Winter can create some serious routines. It’s good to break it up with something new. Last year it was wild duck confit, this year it’s wild duck sausage. Pretty rustic stuff, but delicious. Here I simply served with my rye bread drizzled with olive oil. I will do this again, but would likely use fewer seasonings.


Wild duck sausage

3 lb duck breast, ground coarse
3 lb pork butt, ground coarse
20 g salt
1 tsp garlic powder
1 tsp onion powder
1 tbsp ground black pepper
1 tbsp rosemary
1 tbsp sage
1 tsp cayenne
½ tsp ground juniper berry
½ cup red wine

Instructions: Grind, mix, stuff

Tuesday, October 28, 2008

October Ocean

The wind and waves have kept me from under water as of late, but this week, the 2nd of October, has produced ideal conditions on Cape Anne. Although the water temperature has decidedly dropped, currently in the mid 50’s, which is down from the low 60’s this August, it’s still warm enough.

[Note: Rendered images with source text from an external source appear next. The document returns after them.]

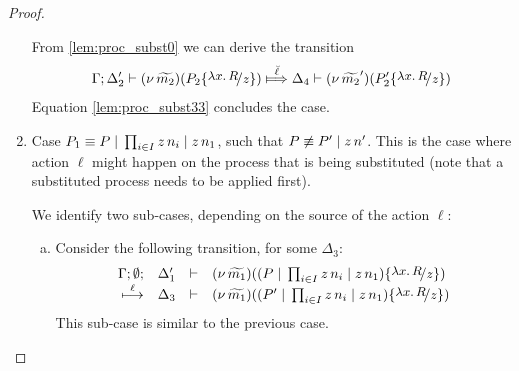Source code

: \begin{proof}
\begin{enumerate}
				From \eqref{lem:proc_subst0} we can derive the transition
				\begin{eqnarray*}
					\horel{\Gamma}{\Delta_2'}{\newsp{\widetilde{m_2}}{P_2 \subst{{\abs{x}{R}}}{z} }}
					{\Hby{\mact{\ell}}}
					{\Delta_4}{\newsp{\widetilde{m_2}'}{P_2' \subst{{\abs{x}{R}}}{z} }}
				\end{eqnarray*}
				Equation \eqref{lem:proc_subst33} concludes the case.


		\item	Case $P_1 \equiv P \;|\; \prod_{i \in I} z\, {n_i} \;|\; z\, {n_1}$, such that
				$P \not\equiv P' \;|\; z\, {n'}$. This is the case where action $\ell$ might
				happen on the process that is being substituted (note that a substituted process
				needs to be applied first).

				We identify two sub-cases, depending on the source of the action $\ell$:
				\begin{enumerate}[(a)]
					\item	Consider the following transition, for some $\Delta_3$:
							\begin{eqnarray*}
								\mhorel{\Gamma}{\Delta_1'}{\newsp{\widetilde{m_1}}{(P \Par \prod_{i \in I} \appl{z}{n_i} \Par \appl{z}{n_1}) \subst{{\abs{x}{R}}}{z} }}
								{\hby{\ell}}
								{\Delta_3}{}{\newsp{\widetilde{m_1}}{(P' \Par \prod_{i \in I} \appl{z}{n_i} \Par \appl{z}{n_1}) \subst{{\abs{x}{R}}}{z} }}
							\end{eqnarray*}
							This sub-case is similar to the previous case.


\end{enumerate}
\end{enumerate}
\end{proof}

With a gentle westerly breeze keeping things calm, and a clear fall sky keeping things clear and crisp, I took advantage of my waning opportunities to dive among the rocks. Not sure about what to expect given the lateness of the season and my relative unfamiliarity diving the Gulf of Maine, I brought along the usual paraphernalia; Ray Odor polespear, lobster gauge, dive bag, and camera. I ended up using them all.


Plunging in at the head of the cove, my forehead, temples, and jaw quickly registered what buoy A0102 told me earlier in the day while perusing the NOAA National Buoy Data Center website, the water was getting pretty cold. Even my eyes burned a bit. But the tightness eased after a few minutes, as I knew it would, and I was rewarded with clean water and 20-30 ft. visibility in some parts.

Falling away into the Cove, the rocky shoreline gave way to a flat, sandy bottom layered with shells, mostly mussels. I surprisingly found a live hand-sized oyster resting on the bottom, partly encrusted in pervasive red coralline algae. That went in the bag. I wasn’t aware oysters populated these parts. Future investigations will be warranted. Eventually I ventured back to the boulder structure closer to shore where I was happy to find lobsters still in abundance. While doggedly searching each nook and cranny, I nearly settled on a well-camouflaged toadfish scurrying among the rocks, which was likely looking for the same fare as me. The bright yellow eyes were striking.


After an hour two, a hard chill gripping my muscles and rattling them about, I slowly headed for shore. But the clear and quiet October Ocean was not forlorn.


Lobster wontons dressed with Madeira infused cream

Taking advantage of a lobster surplus, I devised a batch of lobster, duxelle, and leek wontons to enjoy over the coming months.


Lobster Wontons (60 dumplings)

Ingredients

1 lb (5 1 ¼ lb lobsters) lobster meat,

4 leeks, minced, sweated tender in 2 tbs evoo

¼ cup duxelles (or diced mushrooms)

60 wonton wrappers

egg wash

Preparation


Dice cooked lobster meat and leeks. Sweat leeks ‘til tender in 2 tbsp evoo and dash of salt. Let leeks cool. Mix lobster, duxelles, and leeks. Mixture should be tacky. If dry, add lobster stock to loosely bind. Place 1-1 ½ tsp of mixture per wonton into center of wrapper, fold. Wash contact edges of wrapper with egg, fold wonton. Remove as much air from wonton as possible, place on lightly floured baking sheet. Try to keep wontons separated.

To freeze, place baking sheet directly in freezer until wontons are frozen (or mostly so). Then bag wontons in freeze bags for storage. This will ensure the wontons remain separated. Double bags will further reduce freezer burn.


Madeira cream

Ingredients (makes approximately 1 cup)

Ingredients

1 tbsp unsalted butter

1 large shallot, minced

1 clove garlic, minced

¾ cup Light cream

¼ cup lobster stock

3 tbsp Madeira wine

1 tbsp parsley, chopped

¼ cup grated parmesan

salt / pepper to taste

Final Preparation (for 4)

Steam wontons (approximately 10 minutes).

Sweat shallots and garlic in butter in sauce pan . Add cream, wine, and stock and reduce to consistency – approximately 10 minutes. Add ½ of parmesan to sauce to further flavor and thicken, add salt and pepper to taste.

Spoon 3-4 tbsp of sauce per 6 wontons, garnish with additional parmesan and parsley.